*** Opening Given entries ***

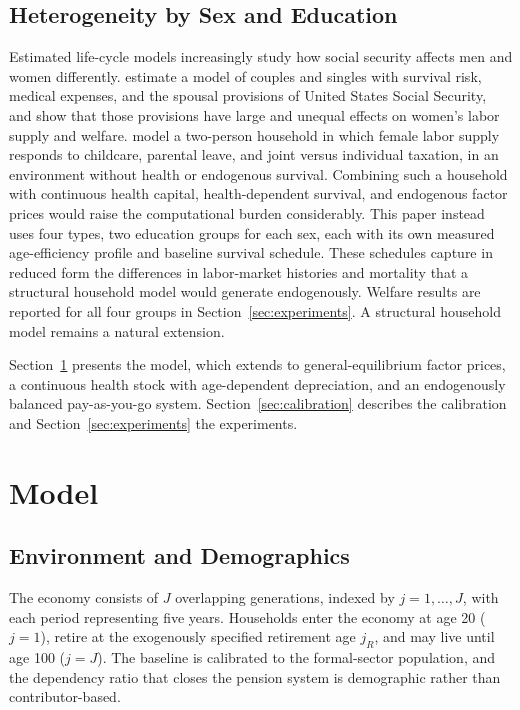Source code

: \documentclass[12pt,a4paper]{article}
\begin{document}
\subsection{Heterogeneity by Sex and Education}
\label{subsec:lit_gender}

Estimated life-cycle models increasingly study how social security affects men and women differently. \citet{BorellaDeNardiYang2023} estimate a model of couples and singles with survival risk, medical expenses, and the spousal provisions of United States Social Security, and show that those provisions have large and unequal effects on women's labor supply and welfare. \citet{FehrKindermann2018} model a two-person household in which female labor supply responds to childcare, parental leave, and joint versus individual taxation, in an environment without health or endogenous survival. Combining such a household with continuous health capital, health-dependent survival, and endogenous factor prices would raise the computational burden considerably. This paper instead uses four types, two education groups for each sex, each with its own measured age-efficiency profile and baseline survival schedule. These schedules capture in reduced form the differences in labor-market histories and mortality that a structural household model would generate endogenously. Welfare results are reported for all four groups in Section~\ref{sec:experiments}. A structural household model remains a natural extension.

\bigskip
Section~\ref{sec:model} presents the model, which extends \citet{CortesEtAl2024} to general-equilibrium factor prices, a continuous health stock with age-dependent depreciation, and an endogenously balanced pay-as-you-go system. Section~\ref{sec:calibration} describes the calibration and Section~\ref{sec:experiments} the experiments.

\section{Model}
\label{sec:model}

\subsection{Environment and Demographics}
\label{subsec:environment}

The economy consists of $J$ overlapping generations, indexed by $j = 1, \ldots, J$, with each period representing five years. Households enter the economy at age 20 ($j = 1$), retire at the exogenously specified retirement age $j_R$, and may live until age 100 ($j = J$). The baseline is calibrated to the formal-sector population, and the dependency ratio that closes the pension system is demographic rather than contributor-based.
\end{document}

*** Closing Given entries ***

> **Goal of the exercise**:
Keep every word of the records and none of the pictures when you print them again.

> **Result below**:
Source code

: \documentclass[12pt,a4paper]{article}
\begin{document}
\subsection{Heterogeneity by Sex and Education}
\label{subsec:lit_gender}

Estimated life-cycle models increasingly study how social security affects men and women differently. \citet{BorellaDeNardiYang2023} estimate a model of couples and singles with survival risk, medical expenses, and the spousal provisions of United States Social Security, and show that those provisions have large and unequal effects on women's labor supply and welfare. \citet{FehrKindermann2018} model a two-person household in which female labor supply responds to childcare, parental leave, and joint versus individual taxation, in an environment without health or endogenous survival. Combining such a household with continuous health capital, health-dependent survival, and endogenous factor prices would raise the computational burden considerably. This paper instead uses four types, two education groups for each sex, each with its own measured age-efficiency profile and baseline survival schedule. These schedules capture in reduced form the differences in labor-market histories and mortality that a structural household model would generate endogenously. Welfare results are reported for all four groups in Section~\ref{sec:experiments}. A structural household model remains a natural extension.

\bigskip
Section~\ref{sec:model} presents the model, which extends \citet{CortesEtAl2024} to general-equilibrium factor prices, a continuous health stock with age-dependent depreciation, and an endogenously balanced pay-as-you-go system. Section~\ref{sec:calibration} describes the calibration and Section~\ref{sec:experiments} the experiments.

\section{Model}
\label{sec:model}

\subsection{Environment and Demographics}
\label{subsec:environment}

The economy consists of $J$ overlapping generations, indexed by $j = 1, \ldots, J$, with each period representing five years. Households enter the economy at age 20 ($j = 1$), retire at the exogenously specified retirement age $j_R$, and may live until age 100 ($j = J$). The baseline is calibrated to the formal-sector population, and the dependency ratio that closes the pension system is demographic rather than contributor-based.
\end{document}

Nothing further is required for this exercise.